Typical examples of such catheters are made known in European patent specifications EP-B-0093093 (Astra Meditec AB) and EP-B-0217771 (Astra Meditec AB). EP-B-0093093 discloses a process for providing a polymer surface, such as a urinary latex catheter, with a primary coating including an isocyanate compound, and a secondary coating including polyvinylpyrrolidone. EP-B-0217771 discloses a method of forming an improved hydrophilic coating in order to retain the slipperiness for a longer time on a substrate, such as a urinary PVC catheter, by applying a solution comprising a solvent having an osmolality-increasing compound such as sodium chloride.
Catheters are conventionally packaged in a paper package, in order to allow them to be sterilized before they are used. Such sterilization typically is performed at the time of manufacture, using techniques well-known in the art such as gamma-irradiation or fumigation with ethylene oxide gas. If ethylene oxide is used, it must be allowed to have access to the catheter surface, and a paper package allows this to occur. The conventional approach is to use a paper which is permeable to ethylene oxide, grid-lacquered with polyethylene and welded around its edge to a laminate of, for example, polyethylene-polypropylene or polyethylene-polyethylene terephthalate, or possibly polyethylene-nylon.
Applicant has observed that a problem encountered with coated catheters is that the surface of the catheter can become sticky and adhere to the paper of the package causing the coating on the catheter to be damaged, destroyed or mutilated.
Inserting a plastics material adjacent to the interior surface of the paper has been suggested, creating a loose paper-plastic laminate sealed just around its edges so that the catheter does not come into immediate contact with the paper.

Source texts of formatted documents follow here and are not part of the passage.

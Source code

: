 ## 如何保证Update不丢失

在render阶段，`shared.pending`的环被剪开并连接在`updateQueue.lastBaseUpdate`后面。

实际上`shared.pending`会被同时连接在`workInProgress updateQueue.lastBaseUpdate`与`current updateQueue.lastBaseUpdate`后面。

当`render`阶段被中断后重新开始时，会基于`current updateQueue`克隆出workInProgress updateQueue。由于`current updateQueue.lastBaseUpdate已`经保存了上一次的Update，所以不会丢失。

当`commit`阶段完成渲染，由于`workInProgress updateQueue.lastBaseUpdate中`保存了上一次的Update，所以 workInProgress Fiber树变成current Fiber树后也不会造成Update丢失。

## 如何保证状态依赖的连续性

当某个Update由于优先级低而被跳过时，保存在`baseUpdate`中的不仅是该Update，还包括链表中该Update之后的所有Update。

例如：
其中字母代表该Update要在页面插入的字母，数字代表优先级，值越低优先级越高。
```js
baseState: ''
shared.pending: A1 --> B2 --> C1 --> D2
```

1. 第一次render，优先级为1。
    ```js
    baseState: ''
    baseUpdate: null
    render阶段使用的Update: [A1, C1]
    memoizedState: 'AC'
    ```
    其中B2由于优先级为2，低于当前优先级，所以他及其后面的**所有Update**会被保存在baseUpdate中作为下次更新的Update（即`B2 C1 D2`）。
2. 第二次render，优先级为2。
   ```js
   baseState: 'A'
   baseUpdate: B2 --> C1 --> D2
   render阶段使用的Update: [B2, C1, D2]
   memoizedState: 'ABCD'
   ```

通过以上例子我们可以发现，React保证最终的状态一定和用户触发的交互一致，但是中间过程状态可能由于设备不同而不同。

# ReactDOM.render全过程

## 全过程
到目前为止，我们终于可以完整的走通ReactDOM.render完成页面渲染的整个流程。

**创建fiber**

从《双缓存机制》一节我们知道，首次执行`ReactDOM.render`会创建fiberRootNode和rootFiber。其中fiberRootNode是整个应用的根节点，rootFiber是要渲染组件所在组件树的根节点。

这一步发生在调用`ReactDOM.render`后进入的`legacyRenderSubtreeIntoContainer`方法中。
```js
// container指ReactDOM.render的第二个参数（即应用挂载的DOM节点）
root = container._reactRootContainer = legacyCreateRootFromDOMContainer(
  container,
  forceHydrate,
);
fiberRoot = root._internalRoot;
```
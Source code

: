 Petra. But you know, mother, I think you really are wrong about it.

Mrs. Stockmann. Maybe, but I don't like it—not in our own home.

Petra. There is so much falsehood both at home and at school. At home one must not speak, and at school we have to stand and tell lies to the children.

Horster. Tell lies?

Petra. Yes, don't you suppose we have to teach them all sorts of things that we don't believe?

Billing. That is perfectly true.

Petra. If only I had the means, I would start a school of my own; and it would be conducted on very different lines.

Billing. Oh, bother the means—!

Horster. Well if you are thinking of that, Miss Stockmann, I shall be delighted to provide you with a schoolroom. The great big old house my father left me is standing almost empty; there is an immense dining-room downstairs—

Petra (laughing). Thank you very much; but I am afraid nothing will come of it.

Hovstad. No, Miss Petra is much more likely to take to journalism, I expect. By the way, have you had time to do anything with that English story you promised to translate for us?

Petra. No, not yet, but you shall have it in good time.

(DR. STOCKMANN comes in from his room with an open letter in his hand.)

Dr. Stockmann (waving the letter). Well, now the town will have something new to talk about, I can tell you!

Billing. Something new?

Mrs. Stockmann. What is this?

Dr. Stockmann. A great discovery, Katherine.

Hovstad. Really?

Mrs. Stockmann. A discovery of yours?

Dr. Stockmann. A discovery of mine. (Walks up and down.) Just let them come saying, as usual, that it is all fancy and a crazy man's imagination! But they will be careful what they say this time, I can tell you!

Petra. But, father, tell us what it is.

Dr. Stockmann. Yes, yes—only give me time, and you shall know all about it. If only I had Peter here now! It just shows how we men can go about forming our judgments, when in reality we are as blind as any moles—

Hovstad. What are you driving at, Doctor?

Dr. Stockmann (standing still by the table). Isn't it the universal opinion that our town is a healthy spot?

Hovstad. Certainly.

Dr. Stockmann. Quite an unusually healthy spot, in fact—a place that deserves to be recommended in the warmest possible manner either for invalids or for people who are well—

However, this has the disadvantage that a barrier is now in place which prevents penetration of ethylene oxide into the interior of the package so as to be brought into contact with the surface of the catheter. Such a package could only effectively be sterilized by irradiation, although an alternative is to provide a number of slits in the plastics material, thin enough to prevent the catheter surface from coming into direct contact with the paper and yet capable of opening wide enough to allow access of ethylene oxide at the required time.
This clearly means that the manufacturing process is made more complicated than would be desirable. In particular, the slits in the plastics material have to be carefully regulated so that they do not permit contact of the catheter surface with the paper, without in any way hindering sterilization with ethylene oxide.